[TASK TO COMPLETE]
Take the entries below and print, exactly, the stretch from the line containing "an dem Aussehen" through the line containing "sollte sich eher", both included.

[MATERIAL FOR THIS EXERCISE]
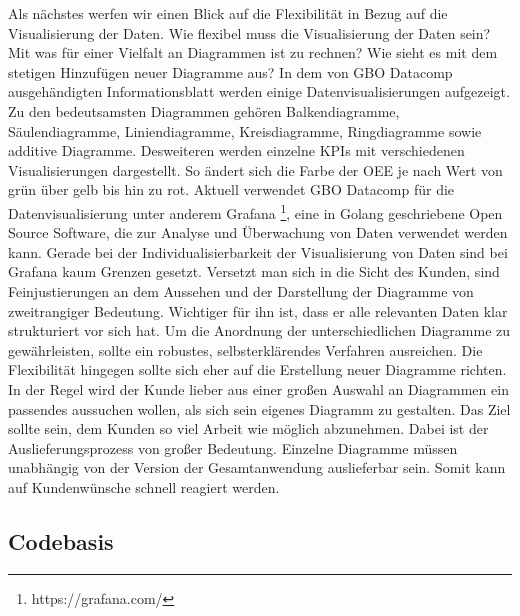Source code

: Als nächstes werfen wir einen Blick auf die Flexibilität in Bezug auf die Visualisierung der Daten. Wie flexibel
muss die Visualisierung der Daten sein? Mit was für einer Vielfalt an Diagrammen ist zu rechnen? Wie sieht es
mit dem stetigen Hinzufügen neuer Diagramme aus? In dem von GBO Datacomp ausgehändigten Informationsblatt
werden einige Datenvisualisierungen aufgezeigt. Zu den bedeutsamsten Diagrammen gehören Balkendiagramme,
Säulendiagramme, Liniendiagramme, Kreisdiagramme, Ringdiagramme sowie additive Diagramme. Desweiteren werden
einzelne KPIs mit verschiedenen Visualisierungen dargestellt. So ändert sich die Farbe der OEE je nach
Wert von grün über gelb bis hin zu rot. Aktuell verwendet GBO Datacomp für die Datenvisualisierung unter
anderem Grafana \footnote{https://grafana.com/}, eine in Golang geschriebene Open Source Software, die zur Analyse
und Überwachung von Daten verwendet werden kann. Gerade bei der Individualisierbarkeit der Visualisierung
von Daten sind bei Grafana kaum Grenzen gesetzt. Versetzt man sich in die Sicht des Kunden, sind Feinjustierungen
an dem Aussehen und der Darstellung der Diagramme von zweitrangiger Bedeutung. Wichtiger für ihn ist, dass
er alle relevanten Daten klar strukturiert vor sich hat. Um die Anordnung der unterschiedlichen Diagramme
zu gewährleisten, sollte ein robustes, selbsterklärendes Verfahren ausreichen. Die Flexibilität hingegen
sollte sich eher auf die Erstellung neuer Diagramme richten. In der Regel wird der Kunde lieber aus einer
großen Auswahl an Diagrammen ein passendes aussuchen wollen, als sich sein eigenes Diagramm zu gestalten.
Das Ziel sollte sein, dem Kunden so viel Arbeit wie möglich abzunehmen. Dabei ist der Auslieferungsprozess
von großer Bedeutung. Einzelne Diagramme müssen unabhängig von der Version der Gesamtanwendung auslieferbar
sein. Somit kann auf Kundenwünsche schnell reagiert werden.

\subsection{Codebasis}
\label{subsec:codebasis}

[RESULT BELOW]
an dem Aussehen und der Darstellung der Diagramme von zweitrangiger Bedeutung. Wichtiger für ihn ist, dass
er alle relevanten Daten klar strukturiert vor sich hat. Um die Anordnung der unterschiedlichen Diagramme
zu gewährleisten, sollte ein robustes, selbsterklärendes Verfahren ausreichen. Die Flexibilität hingegen
sollte sich eher auf die Erstellung neuer Diagramme richten. In der Regel wird der Kunde lieber aus einer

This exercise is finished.